[Dataset entries]
§

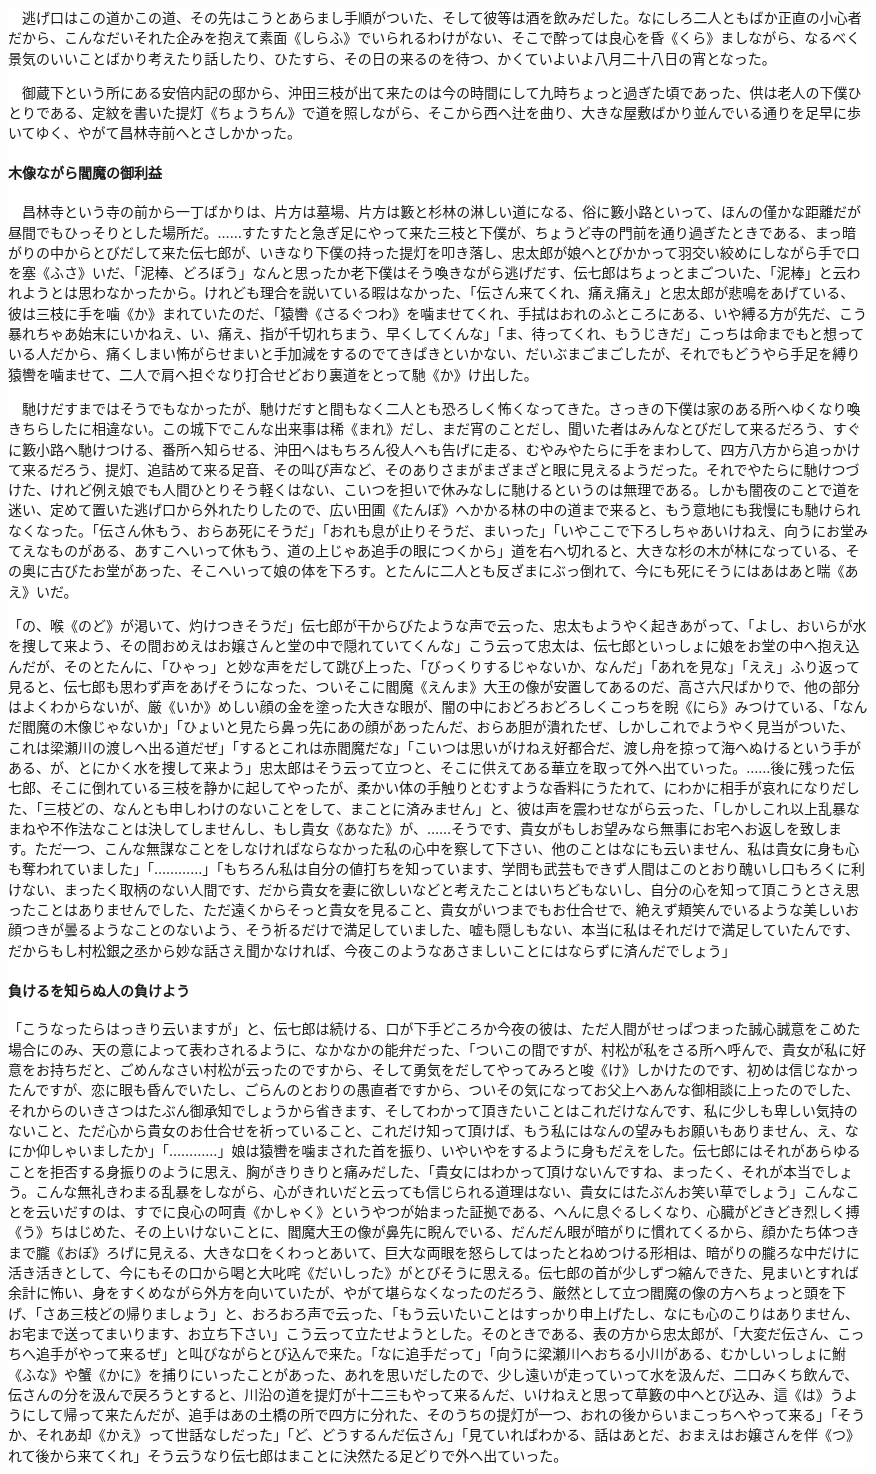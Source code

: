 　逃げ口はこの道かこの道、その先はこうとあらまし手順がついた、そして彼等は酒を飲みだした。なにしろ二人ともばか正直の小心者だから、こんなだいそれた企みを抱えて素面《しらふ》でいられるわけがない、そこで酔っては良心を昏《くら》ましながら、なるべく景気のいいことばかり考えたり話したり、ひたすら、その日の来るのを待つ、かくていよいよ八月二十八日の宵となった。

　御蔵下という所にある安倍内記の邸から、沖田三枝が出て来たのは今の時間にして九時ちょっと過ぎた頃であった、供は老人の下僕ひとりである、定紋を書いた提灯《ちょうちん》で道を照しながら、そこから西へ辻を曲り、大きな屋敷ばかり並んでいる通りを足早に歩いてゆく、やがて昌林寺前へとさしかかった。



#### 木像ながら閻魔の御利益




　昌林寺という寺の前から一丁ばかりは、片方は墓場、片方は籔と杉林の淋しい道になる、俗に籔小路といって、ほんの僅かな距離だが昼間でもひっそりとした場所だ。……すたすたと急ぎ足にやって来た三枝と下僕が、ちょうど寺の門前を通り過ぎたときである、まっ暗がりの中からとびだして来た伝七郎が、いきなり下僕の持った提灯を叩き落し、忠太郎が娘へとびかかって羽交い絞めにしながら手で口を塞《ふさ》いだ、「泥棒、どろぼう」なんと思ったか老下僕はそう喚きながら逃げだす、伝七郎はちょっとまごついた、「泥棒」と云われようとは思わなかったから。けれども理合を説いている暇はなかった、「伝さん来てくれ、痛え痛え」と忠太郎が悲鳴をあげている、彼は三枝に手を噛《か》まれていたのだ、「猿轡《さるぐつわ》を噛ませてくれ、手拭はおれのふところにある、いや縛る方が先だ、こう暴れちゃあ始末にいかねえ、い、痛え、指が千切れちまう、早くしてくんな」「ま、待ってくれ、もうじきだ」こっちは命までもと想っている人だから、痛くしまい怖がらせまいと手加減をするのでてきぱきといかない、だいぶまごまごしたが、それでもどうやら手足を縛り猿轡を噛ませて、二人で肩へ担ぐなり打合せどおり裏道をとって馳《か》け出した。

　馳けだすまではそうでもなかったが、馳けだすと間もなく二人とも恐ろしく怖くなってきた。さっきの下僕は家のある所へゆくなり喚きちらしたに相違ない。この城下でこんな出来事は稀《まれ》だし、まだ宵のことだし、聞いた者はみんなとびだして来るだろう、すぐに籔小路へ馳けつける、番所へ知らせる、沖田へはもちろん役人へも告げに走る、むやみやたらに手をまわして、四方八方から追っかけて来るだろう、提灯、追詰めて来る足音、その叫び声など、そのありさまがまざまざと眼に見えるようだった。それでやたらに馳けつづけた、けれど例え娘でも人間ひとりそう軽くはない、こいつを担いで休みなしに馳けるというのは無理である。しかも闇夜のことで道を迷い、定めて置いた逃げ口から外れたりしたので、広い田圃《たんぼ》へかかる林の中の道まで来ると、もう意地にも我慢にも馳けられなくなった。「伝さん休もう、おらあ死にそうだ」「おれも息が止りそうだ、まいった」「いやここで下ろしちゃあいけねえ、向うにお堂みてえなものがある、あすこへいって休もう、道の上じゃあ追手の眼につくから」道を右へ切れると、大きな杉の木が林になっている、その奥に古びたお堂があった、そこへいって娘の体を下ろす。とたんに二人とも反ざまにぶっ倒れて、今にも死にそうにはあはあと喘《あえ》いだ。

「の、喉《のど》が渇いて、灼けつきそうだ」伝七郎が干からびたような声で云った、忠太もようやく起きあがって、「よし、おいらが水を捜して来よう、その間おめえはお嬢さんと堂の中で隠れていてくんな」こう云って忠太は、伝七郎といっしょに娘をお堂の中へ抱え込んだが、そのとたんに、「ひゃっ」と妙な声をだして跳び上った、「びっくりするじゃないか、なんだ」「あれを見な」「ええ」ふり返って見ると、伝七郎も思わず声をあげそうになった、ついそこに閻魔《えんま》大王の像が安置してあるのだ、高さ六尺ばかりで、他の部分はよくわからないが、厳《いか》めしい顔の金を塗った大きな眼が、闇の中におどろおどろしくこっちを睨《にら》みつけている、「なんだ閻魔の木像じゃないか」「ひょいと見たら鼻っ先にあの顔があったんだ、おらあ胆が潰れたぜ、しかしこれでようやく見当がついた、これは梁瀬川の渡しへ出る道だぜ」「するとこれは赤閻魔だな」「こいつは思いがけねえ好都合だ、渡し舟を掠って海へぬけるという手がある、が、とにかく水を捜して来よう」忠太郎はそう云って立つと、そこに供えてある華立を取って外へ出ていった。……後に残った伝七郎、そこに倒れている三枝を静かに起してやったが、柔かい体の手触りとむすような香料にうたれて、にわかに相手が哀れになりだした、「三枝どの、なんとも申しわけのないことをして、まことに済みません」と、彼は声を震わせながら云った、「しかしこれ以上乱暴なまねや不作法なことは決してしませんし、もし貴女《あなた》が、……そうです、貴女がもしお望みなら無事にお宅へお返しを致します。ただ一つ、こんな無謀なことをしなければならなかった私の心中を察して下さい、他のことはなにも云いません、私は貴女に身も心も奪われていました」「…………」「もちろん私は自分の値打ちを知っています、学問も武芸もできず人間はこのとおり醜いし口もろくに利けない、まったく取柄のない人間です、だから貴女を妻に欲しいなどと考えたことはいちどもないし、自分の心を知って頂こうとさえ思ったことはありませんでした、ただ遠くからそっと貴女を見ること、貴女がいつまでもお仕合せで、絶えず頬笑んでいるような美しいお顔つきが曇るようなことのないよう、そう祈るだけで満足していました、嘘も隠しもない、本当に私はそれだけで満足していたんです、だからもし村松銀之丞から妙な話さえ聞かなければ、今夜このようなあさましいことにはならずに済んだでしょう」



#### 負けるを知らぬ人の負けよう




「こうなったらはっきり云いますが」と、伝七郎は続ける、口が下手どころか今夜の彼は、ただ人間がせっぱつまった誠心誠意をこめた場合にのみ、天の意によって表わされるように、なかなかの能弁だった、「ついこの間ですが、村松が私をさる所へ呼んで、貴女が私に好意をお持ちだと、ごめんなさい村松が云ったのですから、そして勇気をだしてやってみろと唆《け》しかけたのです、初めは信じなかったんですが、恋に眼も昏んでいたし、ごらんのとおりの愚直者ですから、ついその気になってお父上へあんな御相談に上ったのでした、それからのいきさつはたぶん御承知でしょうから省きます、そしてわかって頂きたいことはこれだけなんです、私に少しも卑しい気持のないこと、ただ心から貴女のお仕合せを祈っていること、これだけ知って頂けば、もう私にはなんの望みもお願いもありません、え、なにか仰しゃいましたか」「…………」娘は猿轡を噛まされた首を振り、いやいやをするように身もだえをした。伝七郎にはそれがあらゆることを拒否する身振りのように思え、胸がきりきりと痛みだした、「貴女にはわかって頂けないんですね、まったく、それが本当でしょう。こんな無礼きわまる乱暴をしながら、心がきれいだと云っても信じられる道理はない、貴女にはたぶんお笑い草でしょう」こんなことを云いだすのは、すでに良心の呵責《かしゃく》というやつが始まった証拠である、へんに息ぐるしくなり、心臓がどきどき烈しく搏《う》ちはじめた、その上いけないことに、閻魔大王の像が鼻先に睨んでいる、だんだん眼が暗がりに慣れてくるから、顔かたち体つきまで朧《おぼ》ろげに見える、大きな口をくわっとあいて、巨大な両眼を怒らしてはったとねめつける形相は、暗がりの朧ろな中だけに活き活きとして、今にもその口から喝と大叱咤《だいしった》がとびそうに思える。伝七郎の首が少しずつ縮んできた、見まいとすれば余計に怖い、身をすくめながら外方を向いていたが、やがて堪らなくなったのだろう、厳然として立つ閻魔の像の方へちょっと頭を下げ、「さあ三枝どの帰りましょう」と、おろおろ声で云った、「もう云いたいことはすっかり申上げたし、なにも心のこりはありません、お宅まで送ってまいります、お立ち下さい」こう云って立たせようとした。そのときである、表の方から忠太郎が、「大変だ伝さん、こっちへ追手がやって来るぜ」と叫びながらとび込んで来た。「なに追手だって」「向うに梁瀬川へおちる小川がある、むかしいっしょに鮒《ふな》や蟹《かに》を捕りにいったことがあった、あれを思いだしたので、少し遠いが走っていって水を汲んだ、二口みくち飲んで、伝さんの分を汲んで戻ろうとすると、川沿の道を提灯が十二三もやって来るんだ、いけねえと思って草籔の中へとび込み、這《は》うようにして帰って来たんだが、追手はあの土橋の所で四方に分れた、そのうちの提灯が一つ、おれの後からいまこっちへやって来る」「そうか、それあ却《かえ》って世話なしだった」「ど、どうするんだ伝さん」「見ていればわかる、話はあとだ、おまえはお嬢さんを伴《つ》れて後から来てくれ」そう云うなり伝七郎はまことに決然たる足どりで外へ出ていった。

§

§ What to work on
Look above for the line containing "御蔵下という所にある安倍内記". Output from there through the line containing "#### 木像ながら閻魔の御利益", exactly and inclusively.

§ Task solution
　御蔵下という所にある安倍内記の邸から、沖田三枝が出て来たのは今の時間にして九時ちょっと過ぎた頃であった、供は老人の下僕ひとりである、定紋を書いた提灯《ちょうちん》で道を照しながら、そこから西へ辻を曲り、大きな屋敷ばかり並んでいる通りを足早に歩いてゆく、やがて昌林寺前へとさしかかった。



#### 木像ながら閻魔の御利益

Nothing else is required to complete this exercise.